Rather than weighing multiple options, each scout ant assesses only one site and gives it a thumbs up or thumbs down. A collective decision emerges from competing recruitment efforts at each site in a positive feedback loop -- the better the site, the more likely recruits are to rally other colony members, and the faster the colony hits a quorum.
Earlier studies on collective decision making hadn’t compared group with individual performance, Pratt said. To help test whether “the group advantage” really did exist, he and his colleagues presented the same problem to both isolated ants and colonies, making them choose between two nests -- one dimly lit and one brightly lit.
The researchers maintained the same brightness within the dimly lit nest throughout the study but varied the brightness of the comparison nest with each round of testing so that the lighting differences between the two ranged from subtle to dramatic. Since darker is better for Temnothorax ants, they expected the insects to prefer the dimly lit site, Pratt said.
When the lighting differences were small — and therefore trickier to detect — colonies chose the dimmer nest more often than did individual members. But when the lighting differences were large and easily detectable, colonies fared worse than single ants.
The research team observed that when individual ants decided on a nest, they crawled back and forth to each site before settling on a new home. When it wasn’t clear-cut which nest was dimmer, they spent several minutes weighing the two options. Sometimes the ants “ended up making up their minds before gathering enough information” because the decision making process took so long, often leading them to choose incorrectly, Pratt said.
Colonies, however, decided on nesting sites much faster because none of the ants had to compare both sites. Their track record was impressive, but not perfect — when deciding between two slightly different nests, the ants chose incorrectly in a few cases.
Using a mathematical model, the team found that this cost in accuracy was “not as bad as that of a single ant making that decision,” Pratt said. When faced with a tough choice, the ants were “better off deciding collectively and accepting a small chance” that the competing recruitment efforts would lead them to the wrong choice.
Speed came at a higher price when the choice between nests was simple. In this case, the slight chance of a colony deciding incorrectly was higher than it was for individuals. Although isolated ants still had to make multiple trips to the two abodes, the process didn’t take so long that they ended up settling on a site before they had enough information. Even if individuals took longer than colonies to decide, they tended to be more accurate.
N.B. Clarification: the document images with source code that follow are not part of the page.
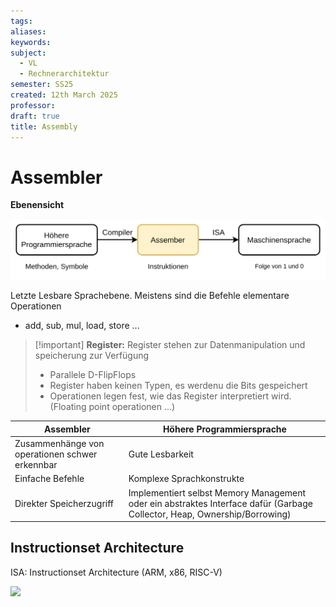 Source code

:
 ```yaml
---
tags: 
aliases: 
keywords: 
subject:
  - VL
  - Rechnerarchitektur
semester: SS25
created: 12th March 2025
professor: 
draft: true
title: Assembly
---
```

 

# Assembler

**Ebenensicht**

![invert_dark](assets/Pasted%20image%2020250312223452.png)


Letzte Lesbare Sprachebene. Meistens sind die Befehle elementare Operationen
- add, sub, mul, load, store ...

> [!important] **Register:** Register stehen zur Datenmanipulation und speicherung zur Verfügung
> - Parallele D-FlipFlops
> - Register haben keinen Typen, es werdenu die Bits gespeichert
> - Operationen legen fest, wie das Register interpretiert wird. (Floating point operationen ...)

| Assembler                                      | Höhere Programmiersprache                                                                                                 |
| ---------------------------------------------- | ------------------------------------------------------------------------------------------------------------------------- |
| Zusammenhänge von operationen schwer erkennbar | Gute Lesbarkeit                                                                                                           |
| Einfache Befehle                               | Komplexe Sprachkonstrukte                                                                                                 |
| Direkter Speicherzugriff                       | Implementiert selbst Memory Management oder ein abstraktes Interface dafür (Garbage Collector, Heap, Ownership/Borrowing) |

## Instructionset Architecture

ISA: Instructionset Architecture (ARM, x86, RISC-V)

![](assets/Pasted%20image%2020250312144308.png)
Although careful deliberation paid off in lab tests, speed often matters more than accuracy in the wild, even for easy decisions, Pratt said.
“If your nest is destroyed and you’re exposed, it’s important you find a new nest fast,” he said. “That probably makes up in large part for occasional loss of accuracy.”
Some “general comparisons” can be made between decision-making in ants and other social species, including humans, Pratt said. Humans tend to be more heavily influenced by social information, so their interactions are often much more complex, he said.
In humans, “There’s all this calculus that goes into interpersonal interactions rather than interpreting infromation,” said Anita Woolley, an organizational behavior researcher at Carnegie Mellon University who was not part of the study.
Ant colonies, which are typically decentralized, often make poor decisions by chance, she said. In contrast, hierarchical human groups “sometimes go awry because a high status member favors a decision that isn’t optimal,” Woolley said. Even if other group members have decided on an alternative, “because of social dynamics nobody speaks up, so the group makes the wrong decision.”
Pratt is currently collaborating with engineers at the University of Pennsylvania to create groups of tiny robots modeled after T. rugatulus ant colonies and other social species. He hopes to apply his latest findings to programming the robots to solve similar problems, including in dangerous search and rescue missions.